PROBLEM TO WORK ON: Filter the entries, keeping every line with the string "Command".

DATA EXCERPTS:
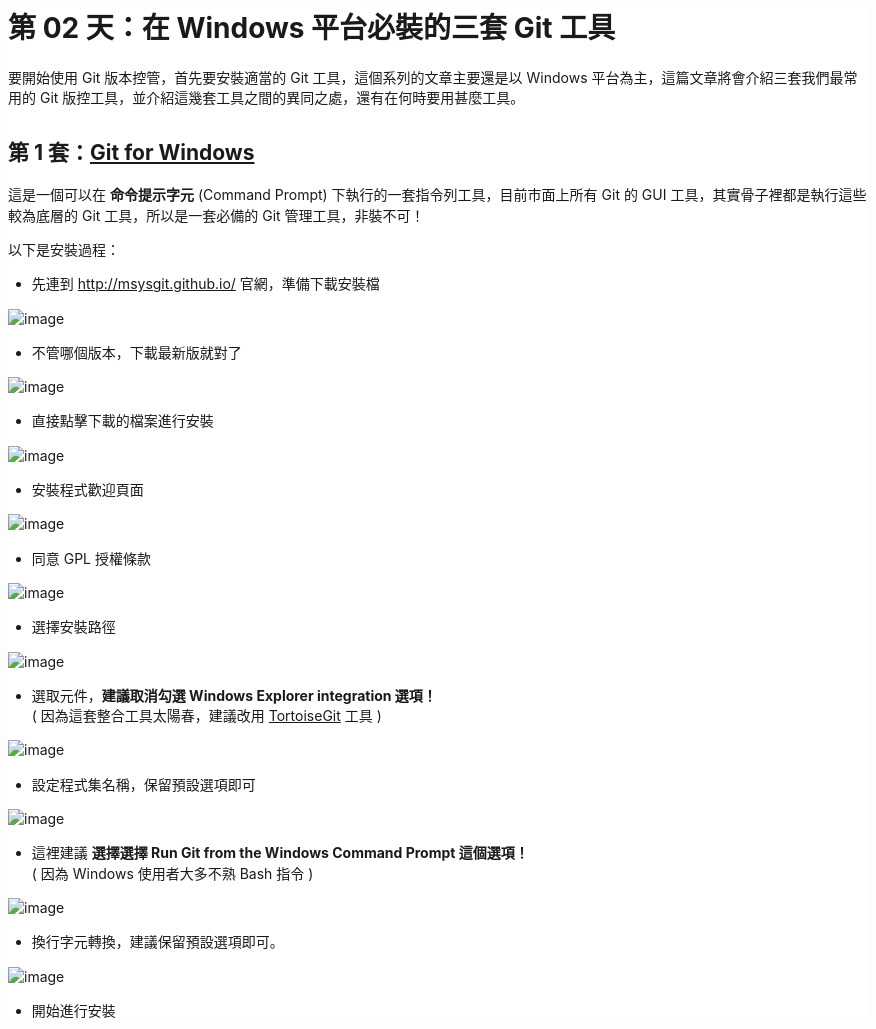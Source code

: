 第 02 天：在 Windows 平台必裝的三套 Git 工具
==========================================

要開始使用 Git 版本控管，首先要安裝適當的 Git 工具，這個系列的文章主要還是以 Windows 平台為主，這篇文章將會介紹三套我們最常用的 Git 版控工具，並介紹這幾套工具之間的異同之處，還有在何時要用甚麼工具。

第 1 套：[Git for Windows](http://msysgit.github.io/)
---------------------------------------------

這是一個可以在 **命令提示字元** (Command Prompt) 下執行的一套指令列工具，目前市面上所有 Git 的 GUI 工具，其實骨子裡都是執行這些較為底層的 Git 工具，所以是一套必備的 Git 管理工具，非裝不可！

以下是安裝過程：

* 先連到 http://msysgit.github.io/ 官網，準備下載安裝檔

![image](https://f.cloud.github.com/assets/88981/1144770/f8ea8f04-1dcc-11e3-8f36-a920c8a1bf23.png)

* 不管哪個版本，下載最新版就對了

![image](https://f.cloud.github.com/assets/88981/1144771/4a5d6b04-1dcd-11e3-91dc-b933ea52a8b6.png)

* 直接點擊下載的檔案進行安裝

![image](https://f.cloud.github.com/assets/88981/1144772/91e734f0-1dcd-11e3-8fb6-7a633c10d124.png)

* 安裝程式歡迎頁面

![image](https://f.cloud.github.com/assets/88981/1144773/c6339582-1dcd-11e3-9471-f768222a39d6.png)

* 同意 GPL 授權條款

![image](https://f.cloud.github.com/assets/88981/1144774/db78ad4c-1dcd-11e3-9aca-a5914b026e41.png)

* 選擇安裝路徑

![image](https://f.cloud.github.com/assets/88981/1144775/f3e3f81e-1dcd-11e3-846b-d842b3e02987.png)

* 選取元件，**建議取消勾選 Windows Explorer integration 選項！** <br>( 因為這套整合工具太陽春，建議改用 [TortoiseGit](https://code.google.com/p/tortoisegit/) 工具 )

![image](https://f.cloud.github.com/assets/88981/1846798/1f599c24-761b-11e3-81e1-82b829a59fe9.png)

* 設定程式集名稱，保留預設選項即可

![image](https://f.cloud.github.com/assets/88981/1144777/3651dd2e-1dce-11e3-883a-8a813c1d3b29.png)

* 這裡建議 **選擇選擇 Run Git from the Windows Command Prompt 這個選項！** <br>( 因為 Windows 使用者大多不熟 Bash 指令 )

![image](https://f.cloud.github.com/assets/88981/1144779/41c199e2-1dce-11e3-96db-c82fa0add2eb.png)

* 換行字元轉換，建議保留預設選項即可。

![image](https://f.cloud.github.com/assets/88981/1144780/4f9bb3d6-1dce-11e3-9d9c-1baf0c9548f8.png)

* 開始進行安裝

EXERCISE RESULT:
這是一個可以在 **命令提示字元** (Command Prompt) 下執行的一套指令列工具，目前市面上所有 Git 的 GUI 工具，其實骨子裡都是執行這些較為底層的 Git 工具，所以是一套必備的 Git 管理工具，非裝不可！
* 這裡建議 **選擇選擇 Run Git from the Windows Command Prompt 這個選項！** <br>( 因為 Windows 使用者大多不熟 Bash 指令 )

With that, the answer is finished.